The server response could look like:
public ActionResult Edit(EditModel model){
if (!ModelState.IsValid)
{
return Json(new {successful = false, message = "Failed.."});
}
...
}
On the client side, your form callback should now handle the message and the fact it was successful or not. In my implementation, I used knockoutjs to create a "message" area that I could update and clear. (I created templates, etc).
Remember to use client side validation for the easy field validation stuff.... This will save a trip back to the server.
Yours could be quite simple, by popping up the message returned from the server.
Lastly, document ready only fires when the original document is done loading, never again for an ajax call (at least that is my understanding). Just put that code that is the document.ready at the bottom of the edit page. It will fire after the html it is targeting has already been rendered.
Hope that helps!
I have begun to move away from the asp.net views available in ASP.Net MVC due to some incompatibilities and/or unnecessary complexities when trying to achieve functionalities expected of AJAX enabled sites of the day.

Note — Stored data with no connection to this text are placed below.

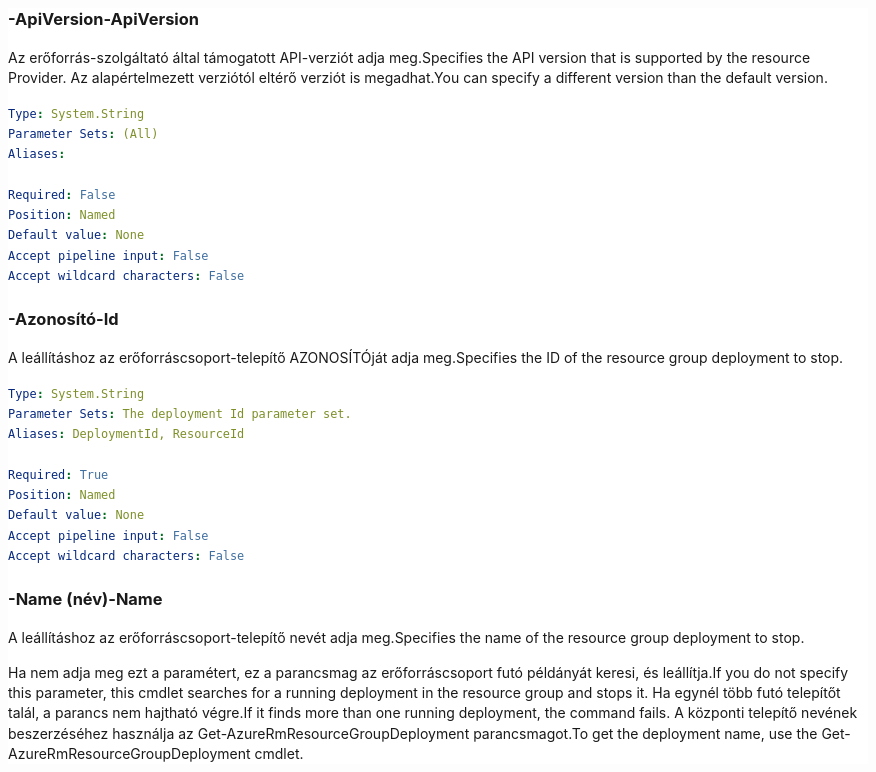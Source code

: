 ### <span data-ttu-id="ea4b8-121">-ApiVersion</span><span class="sxs-lookup"><span data-stu-id="ea4b8-121">-ApiVersion</span></span>
<span data-ttu-id="ea4b8-122">Az erőforrás-szolgáltató által támogatott API-verziót adja meg.</span><span class="sxs-lookup"><span data-stu-id="ea4b8-122">Specifies the API version that is supported by the resource Provider.</span></span>
<span data-ttu-id="ea4b8-123">Az alapértelmezett verziótól eltérő verziót is megadhat.</span><span class="sxs-lookup"><span data-stu-id="ea4b8-123">You can specify a different version than the default version.</span></span>

```yaml
Type: System.String
Parameter Sets: (All)
Aliases: 

Required: False
Position: Named
Default value: None
Accept pipeline input: False
Accept wildcard characters: False
```

### <span data-ttu-id="ea4b8-124">-Azonosító</span><span class="sxs-lookup"><span data-stu-id="ea4b8-124">-Id</span></span>
<span data-ttu-id="ea4b8-125">A leállításhoz az erőforráscsoport-telepítő AZONOSÍTÓját adja meg.</span><span class="sxs-lookup"><span data-stu-id="ea4b8-125">Specifies the ID of the resource group deployment to stop.</span></span>

```yaml
Type: System.String
Parameter Sets: The deployment Id parameter set.
Aliases: DeploymentId, ResourceId

Required: True
Position: Named
Default value: None
Accept pipeline input: False
Accept wildcard characters: False
```

### <span data-ttu-id="ea4b8-126">-Name (név)</span><span class="sxs-lookup"><span data-stu-id="ea4b8-126">-Name</span></span>
<span data-ttu-id="ea4b8-127">A leállításhoz az erőforráscsoport-telepítő nevét adja meg.</span><span class="sxs-lookup"><span data-stu-id="ea4b8-127">Specifies the name of the resource group deployment to stop.</span></span>

<span data-ttu-id="ea4b8-128">Ha nem adja meg ezt a paramétert, ez a parancsmag az erőforráscsoport futó példányát keresi, és leállítja.</span><span class="sxs-lookup"><span data-stu-id="ea4b8-128">If you do not specify this parameter, this cmdlet searches for a running deployment in the resource group and stops it.</span></span>
<span data-ttu-id="ea4b8-129">Ha egynél több futó telepítőt talál, a parancs nem hajtható végre.</span><span class="sxs-lookup"><span data-stu-id="ea4b8-129">If it finds more than one running deployment, the command fails.</span></span>
<span data-ttu-id="ea4b8-130">A központi telepítő nevének beszerzéséhez használja az Get-AzureRmResourceGroupDeployment parancsmagot.</span><span class="sxs-lookup"><span data-stu-id="ea4b8-130">To get the deployment name, use the Get-AzureRmResourceGroupDeployment cmdlet.</span></span>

I would recommend moving towards a design where you use "dumb" HTML files, use jQuery to download them using AJAX and drop them into a container (personally I use a div) and then use another AJAX call to gather the data from a controller. There are a number of advantages to this approach:
It establishes a real (not fake) separation between client side and server side code.
Html files can be cached on the client cutting down on the amount of data transmitted.
Binding of the Html elements becomes a client side task achieved using jQuery offloading processing cycles from the server.
Controllers essentially become collections of web methods which means they can be untilized by iPhone and Android apps making mobile deployment easier.
I realize this probably isn't the exact answer you're looking for and this may not be an option for you but my hope is that it will help someone at some point make a decision to move away from mixing HTML and server side code.